Unfortunately, this solutions fails the test for a number of reasons:

  1. Sorting by revenue heavily favors large companies who produce blockbuster applications, such as Sega with Super Monkey Ball. Since they are well known, they can charge more and still sell a lot. This solution effectively squeezes out any small companies, or anyone with a niche application.

  2. This solution only helps the top 100 revenue earners. Everybody else is still screwed. A solution that only fixes the problem for a small fraction of the developers isn’t really a solution.

  3. Any ranking algorithm, no matter how complex, can be gamed. If an app is in the top 100, it makes an enormous amount of sales. That’s a lot of incentive to game the system.

  4. The solution not only doesn’t address the customer’s concerns, it serves to confuse the customer more. What customer asks how much revenue a product generates, when deciding on a product of any kind? It is possible they might ask what the best selling one is, with the thought that it’s popular because it’s good or at least safe.

    Since this solution hurts the user experience, it’s pretty much DOA. Apple isn’t going to change the App Store to make it more difficult to use, even if it does help a few developers.
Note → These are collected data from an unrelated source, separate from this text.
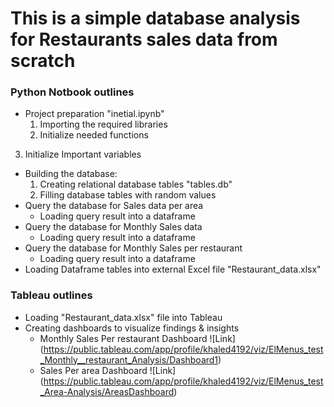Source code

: # This is a simple database analysis for Restaurants sales data from scratch

### Python Notbook outlines

* Project preparation "inetial.ipynb"
  1. Importing the required libraries
  2. Initialize needed functions
 3. Initialize Important variables
* Building the database:
    1. Creating relational database tables "tables.db"
    2. Filling database tables with random values
* Query the database for Sales data per area
    - Loading query result into a dataframe
* Query the database for Monthly Sales data
    - Loading query result into a dataframe
* Query the database for Monthly Sales per restaurant
    - Loading query result into a dataframe
* Loading Dataframe tables into external Excel file "Restaurant_data.xlsx"

### Tableau outlines

* Loading "Restaurant_data.xlsx" file into Tableau
* Creating dashboards to visualize findings & insights
    - Monthly Sales Per restaurant Dashboard ![Link] (https://public.tableau.com/app/profile/khaled4192/viz/ElMenus_test_Monthly__restaurant_Analysis/Dashboard1)
    - Sales Per area Dashboard ![Link] (https://public.tableau.com/app/profile/khaled4192/viz/ElMenus_test_Area-Analysis/AreasDashboard)
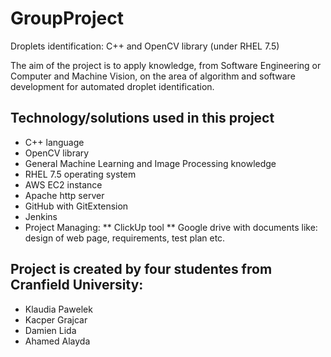 # GroupProject
Droplets identification: C++ and OpenCV library (under RHEL 7.5)

The aim of the project is to apply knowledge, from Software Engineering or Computer and Machine Vision, on the area of algorithm and software development for automated droplet identification.

## Technology/solutions used in this project
* C++ language
* OpenCV library
* General Machine Learning and Image Processing knowledge
* RHEL 7.5 operating system
* AWS EC2 instance
* Apache http server
* GitHub with GitExtension
* Jenkins
* Project Managing:
 ** ClickUp tool
 ** Google drive with documents like: design of web page, requirements, test plan etc.
 
 ## Project is created by four studentes from Cranfield University:
 * Klaudia Pawelek  
 * Kacper Grajcar
 * Damien Lida
 * Ahamed Alayda


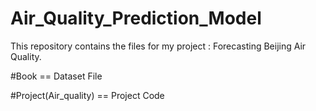 # Air_Quality_Prediction_Model

This repository contains the files for my project : Forecasting Beijing Air Quality.

#Book == Dataset File

#Project(Air_quality) == Project Code

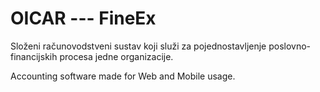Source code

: # OICAR --- FineEx

Složeni računovodstveni sustav koji služi za pojednostavljenje poslovno-financijskih procesa jedne organizacije.

Accounting software made for Web and Mobile usage.
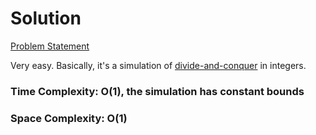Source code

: # Solution

[Problem Statement](https://adventofcode.com/2020/day/5)

Very easy. Basically, it's a simulation of [divide-and-conquer](https://en.wikipedia.org/wiki/Divide-and-conquer_algorithm) in integers.

### Time Complexity: O(1), the simulation has constant bounds
### Space Complexity: O(1)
I think the proponents of this solution want it because it sounds like a quick fix that will at least shake up the top 100, and maybe give them a chance to squeeze into it. While I can sympathize with the desire to get more exposure, this solution doesn’t actually fix the problem and only serves to make things worse for users. But before I talk about another solution, I want to talk about the problem of getting exposure for an application.

Fixing the wrong problem

So the deal is the App Store can’t actually fix all three of the problems I mentioned. Specifically, it can’t fix developers not getting enough exposure for their applications. I know that Apple said they’d take care of all the marketing of iPhone applications when the store launched, but it’s time to face the fact that they can’t and won’t. Apple won’t feature all apps on the front page, and even if they tried, they could only do each one for a short amount of time. It’s simply not enough to bring in a sustainable stream of customers.

This has parallels in the real world. A store, such as Target, may advertise products it sells, but only certain ones and only for a certain amount of time. The manufacturer also must do some advertising in order for people to become aware of the product and actually buy it. This is true for all products, including the $0.99 a pack chewing gum that’s next to the checkout lane (the real world’s version of the top 100 apps).

Developers are too wrapped up in getting on the top 100 as a means for getting exposure. Everybody wants their product next to the check out lane, but the reality is only a few cheap, impulse buy type of products will ever make it there. All the other products are going to be out in the store aisles, where customers will have to be looking for them to find them.

The bottom line is that finding customers for your application isn’t a technical problem, and a technical solution isn’t going to fix it. It is a marketing problem, and it requires marketing to fix it. Since developers can’t count on Apple doing the marketing, they need to do it themselves. I know that’s scary news to those of us who have only ever been engineers, but we need to acknowledge it and work through it.

Taking a test drive

Now that we’ve learned that getting exposure for an application isn’t a problem the App Store can fix, I want to focus on the remaining problems it can fix. Another solution that has been proposed is the now ubiquitous (on the desktop) try-before-you-buy model. The idea is simple: a potential customer can download an application for free and use it for a set amount of time, say 30 days. At the end of the 30 days, the potential customer can either buy it or it’s deleted from their phone.

This solution, while more complicated than the ranking solution, actually solves the problems:

  1. Because the customer gets to try out the application before buying it, they don’t have to worry about paying for a crummy application that doesn’t solve their problem.

  2. Since customers can try out more expensive apps without risk, they are more likely to buy the more expensive application, since they can figure out if it’s worth the price or not. This allows more expensive apps to survive in the App Store.

As an added bonus, the top 100 becomes more accurate because only the apps that users actually think are worth something increase in rank, instead of apps that had the best screenshots or descriptions.

The thing to remember is that the App Store is still young and still maturing. While it is different from other markets, it’s not that different from the desktop market or the other mobile markets. People still want to try out applications before they buy them, and developers still need market their products if they want someone other than their mother to know about them.